South Yorkshire firefighters could soon be taking strike action for the first time since the national dispute in 2002. They are angry at management’s attempts to impose changes in shift patterns, especially longer day shifts of 12 hours, that would be detrimental to childcare and family life.

Alistair Tice

Since 17 June, Fire Brigade Union (FBU) members are, after a 3:1 vote for industrial action short of a strike, only working their contractual nine-hour shifts and refusing to work any pre-arranged overtime.

In response, the chief and deputy chief fire officers (DCFO), backed by the Labour-controlled fire authority, have threatened to sack 744 whole-time firefighters on 1 January 2010 if they do not sign up for the new shift patterns.

The DCFO Steve Swarbrick challenged the union to produce the evidence of these threatened mass sackings.

Matt Wrack, FBU general secretary said: “Managers, backed by councillors, are threatening to sack 744 firefighters. This decision was taken behind closed doors at a fire authority meeting from which the public and media were excluded.

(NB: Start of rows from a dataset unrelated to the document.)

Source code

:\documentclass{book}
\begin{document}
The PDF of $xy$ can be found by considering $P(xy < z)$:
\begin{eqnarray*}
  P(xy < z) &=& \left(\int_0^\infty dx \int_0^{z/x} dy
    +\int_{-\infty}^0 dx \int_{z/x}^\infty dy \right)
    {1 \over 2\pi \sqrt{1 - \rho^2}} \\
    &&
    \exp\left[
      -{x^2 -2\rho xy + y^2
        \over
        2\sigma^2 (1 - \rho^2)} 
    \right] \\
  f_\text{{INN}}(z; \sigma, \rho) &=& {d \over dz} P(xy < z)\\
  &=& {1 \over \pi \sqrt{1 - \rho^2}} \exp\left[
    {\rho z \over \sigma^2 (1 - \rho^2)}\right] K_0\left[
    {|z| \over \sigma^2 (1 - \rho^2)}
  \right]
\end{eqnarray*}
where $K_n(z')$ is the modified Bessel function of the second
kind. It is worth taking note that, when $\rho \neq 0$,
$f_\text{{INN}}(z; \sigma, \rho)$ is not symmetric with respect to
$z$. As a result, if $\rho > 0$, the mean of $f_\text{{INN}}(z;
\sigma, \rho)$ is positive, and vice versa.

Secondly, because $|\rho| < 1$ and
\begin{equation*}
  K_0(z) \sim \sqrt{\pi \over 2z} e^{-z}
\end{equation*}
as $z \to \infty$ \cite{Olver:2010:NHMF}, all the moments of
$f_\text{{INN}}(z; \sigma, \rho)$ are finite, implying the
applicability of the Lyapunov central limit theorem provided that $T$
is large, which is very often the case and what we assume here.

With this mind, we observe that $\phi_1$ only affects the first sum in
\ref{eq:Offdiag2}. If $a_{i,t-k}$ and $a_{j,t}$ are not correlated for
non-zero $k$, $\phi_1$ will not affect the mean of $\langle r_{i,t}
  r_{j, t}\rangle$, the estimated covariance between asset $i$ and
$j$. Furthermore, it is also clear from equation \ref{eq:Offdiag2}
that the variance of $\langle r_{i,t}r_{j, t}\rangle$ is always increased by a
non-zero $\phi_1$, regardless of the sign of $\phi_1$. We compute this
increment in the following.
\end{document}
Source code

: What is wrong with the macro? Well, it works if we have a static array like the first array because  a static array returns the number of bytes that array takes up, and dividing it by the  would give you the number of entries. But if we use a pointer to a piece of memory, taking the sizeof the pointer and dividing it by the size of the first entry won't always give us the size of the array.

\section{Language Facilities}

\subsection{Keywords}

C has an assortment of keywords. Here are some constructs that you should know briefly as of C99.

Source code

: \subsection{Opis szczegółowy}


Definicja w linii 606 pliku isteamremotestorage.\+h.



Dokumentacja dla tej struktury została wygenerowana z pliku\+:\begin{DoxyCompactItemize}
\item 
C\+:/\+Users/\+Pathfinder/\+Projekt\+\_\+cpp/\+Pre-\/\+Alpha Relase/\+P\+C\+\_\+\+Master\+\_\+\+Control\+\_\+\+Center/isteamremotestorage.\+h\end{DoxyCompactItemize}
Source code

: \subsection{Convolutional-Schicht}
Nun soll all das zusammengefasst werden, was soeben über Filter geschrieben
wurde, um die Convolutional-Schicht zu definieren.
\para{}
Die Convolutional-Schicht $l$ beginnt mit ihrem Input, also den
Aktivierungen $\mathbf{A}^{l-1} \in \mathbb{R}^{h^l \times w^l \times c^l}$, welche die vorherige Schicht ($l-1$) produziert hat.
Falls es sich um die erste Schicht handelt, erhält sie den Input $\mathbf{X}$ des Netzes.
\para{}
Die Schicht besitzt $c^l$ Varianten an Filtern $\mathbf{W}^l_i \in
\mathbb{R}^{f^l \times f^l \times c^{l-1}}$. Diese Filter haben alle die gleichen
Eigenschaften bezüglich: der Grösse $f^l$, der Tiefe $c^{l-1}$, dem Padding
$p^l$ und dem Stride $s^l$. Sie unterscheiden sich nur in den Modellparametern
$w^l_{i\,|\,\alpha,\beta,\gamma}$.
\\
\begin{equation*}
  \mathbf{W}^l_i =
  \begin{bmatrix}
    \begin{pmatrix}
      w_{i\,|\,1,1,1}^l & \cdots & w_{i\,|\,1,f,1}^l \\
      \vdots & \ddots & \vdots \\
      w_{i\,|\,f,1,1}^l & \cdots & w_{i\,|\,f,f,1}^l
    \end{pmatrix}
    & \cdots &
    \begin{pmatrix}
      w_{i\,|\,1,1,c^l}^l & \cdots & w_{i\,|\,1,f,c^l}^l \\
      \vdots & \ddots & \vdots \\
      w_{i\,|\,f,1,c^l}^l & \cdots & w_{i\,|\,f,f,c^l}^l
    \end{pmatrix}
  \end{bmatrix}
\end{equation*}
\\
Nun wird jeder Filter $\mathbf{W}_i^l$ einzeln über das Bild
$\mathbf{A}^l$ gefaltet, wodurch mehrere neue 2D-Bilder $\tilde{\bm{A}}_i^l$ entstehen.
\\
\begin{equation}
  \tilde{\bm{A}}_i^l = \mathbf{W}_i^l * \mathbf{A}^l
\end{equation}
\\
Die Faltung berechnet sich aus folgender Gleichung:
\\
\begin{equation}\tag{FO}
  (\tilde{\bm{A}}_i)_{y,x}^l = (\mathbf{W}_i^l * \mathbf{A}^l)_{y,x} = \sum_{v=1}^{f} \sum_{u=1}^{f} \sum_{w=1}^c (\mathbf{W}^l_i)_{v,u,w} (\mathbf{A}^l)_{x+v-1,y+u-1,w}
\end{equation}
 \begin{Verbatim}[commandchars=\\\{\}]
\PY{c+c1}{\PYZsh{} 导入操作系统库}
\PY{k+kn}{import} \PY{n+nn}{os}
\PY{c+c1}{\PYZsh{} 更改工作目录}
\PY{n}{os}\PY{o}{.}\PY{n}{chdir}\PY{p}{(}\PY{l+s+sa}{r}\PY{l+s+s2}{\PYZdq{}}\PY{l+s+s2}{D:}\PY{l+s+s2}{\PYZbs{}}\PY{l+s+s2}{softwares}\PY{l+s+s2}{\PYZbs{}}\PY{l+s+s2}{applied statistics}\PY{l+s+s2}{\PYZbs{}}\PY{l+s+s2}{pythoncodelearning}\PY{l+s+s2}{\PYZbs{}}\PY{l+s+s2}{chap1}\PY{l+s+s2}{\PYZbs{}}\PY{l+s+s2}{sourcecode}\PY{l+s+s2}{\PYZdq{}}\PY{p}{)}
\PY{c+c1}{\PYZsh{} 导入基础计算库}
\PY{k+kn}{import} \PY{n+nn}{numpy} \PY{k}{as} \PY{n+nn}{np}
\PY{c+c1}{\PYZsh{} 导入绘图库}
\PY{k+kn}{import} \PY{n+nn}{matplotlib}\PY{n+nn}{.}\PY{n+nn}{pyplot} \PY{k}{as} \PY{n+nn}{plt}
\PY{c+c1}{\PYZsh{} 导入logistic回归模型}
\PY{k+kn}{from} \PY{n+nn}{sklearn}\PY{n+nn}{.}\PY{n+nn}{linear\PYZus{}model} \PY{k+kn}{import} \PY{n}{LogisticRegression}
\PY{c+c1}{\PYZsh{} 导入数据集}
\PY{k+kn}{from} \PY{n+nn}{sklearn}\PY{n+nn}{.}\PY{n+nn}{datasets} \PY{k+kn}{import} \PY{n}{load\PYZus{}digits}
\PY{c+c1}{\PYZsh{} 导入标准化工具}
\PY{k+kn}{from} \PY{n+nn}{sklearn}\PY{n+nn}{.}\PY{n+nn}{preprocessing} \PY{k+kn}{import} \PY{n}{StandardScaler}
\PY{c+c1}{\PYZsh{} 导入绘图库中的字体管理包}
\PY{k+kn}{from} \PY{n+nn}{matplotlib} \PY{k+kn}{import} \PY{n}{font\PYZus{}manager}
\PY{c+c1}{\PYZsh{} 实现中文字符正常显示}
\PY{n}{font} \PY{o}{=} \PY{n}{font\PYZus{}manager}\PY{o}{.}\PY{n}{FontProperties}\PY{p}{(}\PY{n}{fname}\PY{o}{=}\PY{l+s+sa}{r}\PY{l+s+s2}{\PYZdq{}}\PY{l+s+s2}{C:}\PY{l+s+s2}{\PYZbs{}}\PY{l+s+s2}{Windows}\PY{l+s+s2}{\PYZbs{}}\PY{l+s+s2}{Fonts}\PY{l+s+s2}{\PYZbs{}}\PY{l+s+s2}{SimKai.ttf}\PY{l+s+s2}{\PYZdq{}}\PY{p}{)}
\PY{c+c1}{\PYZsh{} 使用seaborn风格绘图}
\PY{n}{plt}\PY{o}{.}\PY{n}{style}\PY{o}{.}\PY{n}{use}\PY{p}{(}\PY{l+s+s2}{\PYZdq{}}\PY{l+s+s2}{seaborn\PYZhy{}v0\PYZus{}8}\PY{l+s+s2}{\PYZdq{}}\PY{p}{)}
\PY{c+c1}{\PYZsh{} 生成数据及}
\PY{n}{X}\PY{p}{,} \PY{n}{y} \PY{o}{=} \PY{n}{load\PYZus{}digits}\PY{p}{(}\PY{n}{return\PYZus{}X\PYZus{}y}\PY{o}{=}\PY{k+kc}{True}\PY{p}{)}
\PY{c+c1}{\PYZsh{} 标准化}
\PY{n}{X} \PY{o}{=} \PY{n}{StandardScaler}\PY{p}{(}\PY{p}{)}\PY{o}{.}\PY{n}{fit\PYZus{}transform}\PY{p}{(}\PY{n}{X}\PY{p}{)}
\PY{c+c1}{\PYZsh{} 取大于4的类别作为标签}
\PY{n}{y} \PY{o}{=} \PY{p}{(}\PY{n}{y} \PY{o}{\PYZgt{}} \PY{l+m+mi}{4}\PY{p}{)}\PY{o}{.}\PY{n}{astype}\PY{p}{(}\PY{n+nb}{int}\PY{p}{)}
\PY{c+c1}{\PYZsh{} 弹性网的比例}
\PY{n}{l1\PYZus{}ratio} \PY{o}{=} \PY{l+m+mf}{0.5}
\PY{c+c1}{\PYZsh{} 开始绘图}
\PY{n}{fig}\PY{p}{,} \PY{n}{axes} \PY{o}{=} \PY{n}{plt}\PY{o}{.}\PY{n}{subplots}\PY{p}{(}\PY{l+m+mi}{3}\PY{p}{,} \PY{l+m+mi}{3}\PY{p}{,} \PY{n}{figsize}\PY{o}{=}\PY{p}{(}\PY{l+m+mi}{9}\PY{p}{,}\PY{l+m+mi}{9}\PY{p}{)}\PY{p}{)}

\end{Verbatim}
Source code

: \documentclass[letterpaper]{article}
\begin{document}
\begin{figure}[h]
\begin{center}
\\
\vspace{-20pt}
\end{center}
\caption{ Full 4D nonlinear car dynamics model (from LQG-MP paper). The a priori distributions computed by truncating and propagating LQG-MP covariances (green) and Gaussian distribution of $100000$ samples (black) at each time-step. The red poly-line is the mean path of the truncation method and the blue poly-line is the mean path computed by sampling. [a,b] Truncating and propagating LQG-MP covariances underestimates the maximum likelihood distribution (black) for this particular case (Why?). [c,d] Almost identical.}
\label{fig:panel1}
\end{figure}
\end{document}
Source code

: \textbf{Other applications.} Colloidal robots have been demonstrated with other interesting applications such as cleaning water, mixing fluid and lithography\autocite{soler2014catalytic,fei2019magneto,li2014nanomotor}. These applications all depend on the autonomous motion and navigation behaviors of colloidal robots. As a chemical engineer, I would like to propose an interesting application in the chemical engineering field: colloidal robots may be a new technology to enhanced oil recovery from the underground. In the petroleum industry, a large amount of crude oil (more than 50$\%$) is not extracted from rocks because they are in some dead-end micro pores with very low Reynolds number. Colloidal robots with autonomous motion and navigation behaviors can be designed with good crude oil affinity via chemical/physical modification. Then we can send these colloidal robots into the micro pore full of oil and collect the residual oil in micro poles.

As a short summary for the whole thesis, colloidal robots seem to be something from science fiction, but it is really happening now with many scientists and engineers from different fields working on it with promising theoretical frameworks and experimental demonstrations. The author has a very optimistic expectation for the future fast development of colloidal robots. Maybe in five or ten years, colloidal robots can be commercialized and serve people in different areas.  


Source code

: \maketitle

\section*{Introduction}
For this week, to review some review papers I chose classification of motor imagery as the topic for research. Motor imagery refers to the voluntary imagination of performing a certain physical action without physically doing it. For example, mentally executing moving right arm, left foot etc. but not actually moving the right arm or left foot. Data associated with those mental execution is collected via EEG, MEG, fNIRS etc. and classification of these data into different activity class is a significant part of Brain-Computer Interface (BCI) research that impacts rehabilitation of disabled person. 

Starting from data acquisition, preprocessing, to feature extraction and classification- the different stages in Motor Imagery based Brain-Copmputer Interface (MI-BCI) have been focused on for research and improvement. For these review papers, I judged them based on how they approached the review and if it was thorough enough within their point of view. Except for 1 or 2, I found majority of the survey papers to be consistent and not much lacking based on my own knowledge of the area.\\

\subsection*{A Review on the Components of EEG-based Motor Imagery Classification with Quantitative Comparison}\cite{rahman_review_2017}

“It is ridiculous for the fire authority to deny they are threatening to sack 744 firefighters. They have sent the union the formal signed notification setting those sackings out in detail.”

The FBU are now consulting members at fire stations across South Yorkshire with a view to holding an official ballot for strike action. Yorkshire and Humberside executive committee member Jerry Pagan told The Socialist: “These imposed shift changes are the last straw in a long list of intimidation and heavy-handed bully-boy tactics by a South Yorkshire management who won’t conduct proper meaningful negotiations.”

A mass rally of firefighters has been called for Monday 28 September in Barnsley to mobilise national support for the South Yorkshire FBU with up to 1,000 expected. This dispute reflects increasing unrest amongst firefighters nationally as the government wants to make £200 million cuts and bullying management try to impose changes in conditions.

Essex and Humberside brigades have voted for industrial action short of a strike and London FBU have just begun a strict work to rule and overtime ban after a 91% vote in favour of action. Merseyside FBU gave the employers the required seven days notice of commencement of a strike ballot unless the fire authority reinstate sacked, victimised FBU official Kevin Hughes.

The New Labour government and fire service management seem to be preparing for a showdown with the FBU.

The Observer reported on 2 August: “Tens of millions of pounds of taxpayers’ money is being awarded to the private sector to train non-firefighters to tackle blazes if the brigades are over-stretched or go on strike. The move has been condemned by unions as ‘privatised strike-breaking’, but is considered necessary in Whitehall because the army, which has previously provided cover during strikes, is overstretched fighting in Afghanistan and Iraq.

“In the first contracts of their kind, a private company, AssetCo, based in Middlesex, has signed deals to provide emergency replacement cover if firefighters strike. A £12 million five-year deal with the London service will see up to 700 people from outside the service trained with basic emergency firefighting skills. The company has also signed a deal with the Lincolnshire brigade (which has threatened to sack 112 firefighters in February if they don’t agree shift changes) and other regions are expected to follow London’s lead.”